Potterton won one Peabody Award and was nominated three times for an Academy Award for Best Animated Short Film: as director on the National Film Board of Canada animated shorts My Financial Career and Christmas Cracker, and as producer for The Selfish Giant.

Early life
Potterton was born and raised in south London's Tooting Bec neighbourhood, the eldest of three children born into an entertainment-industry family—his father was a professional musician and his uncle was the manager of the London Palladium.  By age five, he was attending the Saturday morning pictures, where he first became interested in film; by 14, he was getting regular work as a child actor in live-action films being shot at Ealing Studios, Elstree Studios and Pinewood Studios. He won a place to study art at the Hammersmith Academy; upon graduation, in 1949, he was drafted to fight in the Korean War. He spent two years in the Royal Air Force; after his discharge, a neighbour suggested that he apply at Halas and Batchelor, the studio which was doing the animation work for the film Animal Farm, which would be Britain's first animated feature.
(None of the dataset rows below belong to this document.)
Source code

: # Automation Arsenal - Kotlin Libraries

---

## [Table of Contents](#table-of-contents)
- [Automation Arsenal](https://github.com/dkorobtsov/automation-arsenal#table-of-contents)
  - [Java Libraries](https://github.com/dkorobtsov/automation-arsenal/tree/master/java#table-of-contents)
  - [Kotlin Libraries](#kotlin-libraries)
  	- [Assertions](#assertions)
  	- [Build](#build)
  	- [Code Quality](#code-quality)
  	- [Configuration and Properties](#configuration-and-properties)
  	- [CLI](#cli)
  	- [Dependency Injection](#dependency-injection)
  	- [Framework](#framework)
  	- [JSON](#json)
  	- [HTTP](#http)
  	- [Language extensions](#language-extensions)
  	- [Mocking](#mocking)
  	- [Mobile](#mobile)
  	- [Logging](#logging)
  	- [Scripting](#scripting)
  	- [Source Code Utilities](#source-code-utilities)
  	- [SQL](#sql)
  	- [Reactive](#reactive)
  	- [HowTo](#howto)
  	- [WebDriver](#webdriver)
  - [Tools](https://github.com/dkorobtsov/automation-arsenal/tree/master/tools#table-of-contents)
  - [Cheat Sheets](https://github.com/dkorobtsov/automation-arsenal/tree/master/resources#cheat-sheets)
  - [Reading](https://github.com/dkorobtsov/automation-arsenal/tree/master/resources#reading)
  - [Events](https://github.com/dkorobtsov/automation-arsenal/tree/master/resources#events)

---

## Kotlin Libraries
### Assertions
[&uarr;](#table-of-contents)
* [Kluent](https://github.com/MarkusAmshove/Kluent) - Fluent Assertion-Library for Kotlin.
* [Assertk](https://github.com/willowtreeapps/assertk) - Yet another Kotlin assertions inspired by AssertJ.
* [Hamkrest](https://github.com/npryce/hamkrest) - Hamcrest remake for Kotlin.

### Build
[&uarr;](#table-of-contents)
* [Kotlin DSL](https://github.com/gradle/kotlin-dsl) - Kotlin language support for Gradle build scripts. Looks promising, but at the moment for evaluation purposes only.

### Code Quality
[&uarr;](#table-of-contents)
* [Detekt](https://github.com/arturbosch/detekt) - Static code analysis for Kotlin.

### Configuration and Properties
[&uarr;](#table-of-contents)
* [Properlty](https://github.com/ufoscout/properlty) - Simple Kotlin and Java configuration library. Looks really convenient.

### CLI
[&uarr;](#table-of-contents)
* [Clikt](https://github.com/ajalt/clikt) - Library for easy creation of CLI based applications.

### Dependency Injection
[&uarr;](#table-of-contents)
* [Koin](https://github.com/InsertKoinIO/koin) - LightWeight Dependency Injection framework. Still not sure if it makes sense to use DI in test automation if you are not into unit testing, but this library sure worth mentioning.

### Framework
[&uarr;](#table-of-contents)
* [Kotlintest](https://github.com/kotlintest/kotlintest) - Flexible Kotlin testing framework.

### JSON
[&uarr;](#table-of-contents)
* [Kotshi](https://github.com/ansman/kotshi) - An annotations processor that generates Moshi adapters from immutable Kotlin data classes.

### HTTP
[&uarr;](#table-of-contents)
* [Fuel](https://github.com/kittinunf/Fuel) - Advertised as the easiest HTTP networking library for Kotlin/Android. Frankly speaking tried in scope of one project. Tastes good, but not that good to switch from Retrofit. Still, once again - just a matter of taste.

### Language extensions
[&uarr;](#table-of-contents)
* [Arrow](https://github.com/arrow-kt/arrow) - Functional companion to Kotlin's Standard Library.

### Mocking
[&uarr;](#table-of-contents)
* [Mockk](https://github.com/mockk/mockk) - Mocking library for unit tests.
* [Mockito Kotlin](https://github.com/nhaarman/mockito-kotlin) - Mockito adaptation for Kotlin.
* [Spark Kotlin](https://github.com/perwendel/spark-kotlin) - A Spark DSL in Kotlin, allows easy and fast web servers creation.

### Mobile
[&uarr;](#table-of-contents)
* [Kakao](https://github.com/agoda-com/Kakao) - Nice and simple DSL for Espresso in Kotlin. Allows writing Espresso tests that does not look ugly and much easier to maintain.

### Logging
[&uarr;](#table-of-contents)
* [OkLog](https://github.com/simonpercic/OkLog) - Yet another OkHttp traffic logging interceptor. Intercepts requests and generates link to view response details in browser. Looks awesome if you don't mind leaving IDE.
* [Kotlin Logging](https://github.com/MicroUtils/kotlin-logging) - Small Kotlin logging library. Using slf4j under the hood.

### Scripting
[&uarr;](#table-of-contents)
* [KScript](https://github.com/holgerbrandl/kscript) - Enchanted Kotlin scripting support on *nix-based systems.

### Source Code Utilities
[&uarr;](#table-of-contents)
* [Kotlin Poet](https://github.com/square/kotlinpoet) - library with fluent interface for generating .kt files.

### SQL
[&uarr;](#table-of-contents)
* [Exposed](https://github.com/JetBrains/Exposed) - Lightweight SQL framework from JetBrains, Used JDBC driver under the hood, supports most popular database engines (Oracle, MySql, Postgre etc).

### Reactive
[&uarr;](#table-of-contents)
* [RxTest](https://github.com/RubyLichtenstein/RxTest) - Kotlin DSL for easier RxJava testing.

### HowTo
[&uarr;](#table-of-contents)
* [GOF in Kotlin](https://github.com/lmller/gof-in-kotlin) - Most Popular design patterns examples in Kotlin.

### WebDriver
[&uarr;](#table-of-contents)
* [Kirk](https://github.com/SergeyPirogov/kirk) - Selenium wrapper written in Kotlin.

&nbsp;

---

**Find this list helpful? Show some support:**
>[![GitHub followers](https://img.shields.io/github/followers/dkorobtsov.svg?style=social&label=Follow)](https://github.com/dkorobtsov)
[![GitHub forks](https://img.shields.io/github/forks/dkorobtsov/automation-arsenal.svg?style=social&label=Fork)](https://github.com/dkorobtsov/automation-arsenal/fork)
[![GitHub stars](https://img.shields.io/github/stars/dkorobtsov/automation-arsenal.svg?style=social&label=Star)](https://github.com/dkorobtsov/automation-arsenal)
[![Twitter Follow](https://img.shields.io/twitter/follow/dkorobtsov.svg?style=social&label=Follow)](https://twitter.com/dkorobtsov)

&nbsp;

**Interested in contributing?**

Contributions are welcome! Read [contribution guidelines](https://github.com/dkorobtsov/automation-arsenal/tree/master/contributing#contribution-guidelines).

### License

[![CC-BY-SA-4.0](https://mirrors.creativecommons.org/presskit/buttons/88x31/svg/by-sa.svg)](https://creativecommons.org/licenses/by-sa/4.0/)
By this time, Potterton had an excellent art portfolio, including a comic book; he was hired and spent the next two years there as an assistant animator.

During this time, Potterton also founded the Grasshopper Group, a cooperative with the mission to help London's animators produce their projects. He met Norman McLaren, the Scottish animator who was already on his way to becoming the star filmmaker at the National Film Board of Canada (NFB). Potterton also wanted to leave London, which had become intolerably dirty—the 1952 Great Smog of London, which killed at least 4,000 people, had a deep impact on him. That, and McLaren's description of Canada and working at the NFB, led him to move to Ottawa in 1954. He was hired by the NFB; his first project was the 1955 animated training film Huff and Puff.

Career
Between 1954 and 1960, Potterton worked on 10 films. In 1960, he was offered a job as a filmmaker at Lars Calonius Productions, one of the largest TV and commercial animation films in the USA. Potterton left the NFB, moved to New York and worked at the firm for one year; he disliked living in New York and returned to the NFB, which had moved its offices to Montreal. The next seven years would be extremely fruitful for Potterton; his 1962 short film My Financial Career would be nominated for an Oscar, as would his next film, 1963's Christmas Cracker. He was then assigned to film a comedic travelogue of Canada, in which Buster Keaton rides 4,000 miles in a Railroad speeder. The result was The Railrodder, which won multiple awards and remains a popular film.

In 1967, Potterton's NFB colleague George Dunning asked him to work on his film Yellow Submarine, then being produced to feature The Beatles. While in London, Potterton had the opportunity to interview the British playwright Harold Pinter and came up with idea of a documentary about Pinter and his sketches Pinter's People. Potterton pitched the result to NBC; it aired as NBC's Experiment in Television: Pinter People. The film won several awards, including a Peabody Award.

In 1968, Potterton founded his own company, Potterton Productions. He worked with various clients, notably Reader's Digest and Cinar, to produce several children's programs. The company produced Peter Sander's The Selfish Giant and Larry Kent's Fleur Bleue in 1971; Mike Mills' The Happy Prince in 1974 and, in 1975, The Little Mermaid and The Christmas Messenger. He directed live-action and animated sequences for The Electric Company and Sesame Street; for the latter, he created the character of 'George the Farmer', who appeared in 18 episodes. He also had a large roster of ad agency clients for whom he produced commercials. By the mid-1980s, Potterton Productions was one of the largest independent production firms in Canada.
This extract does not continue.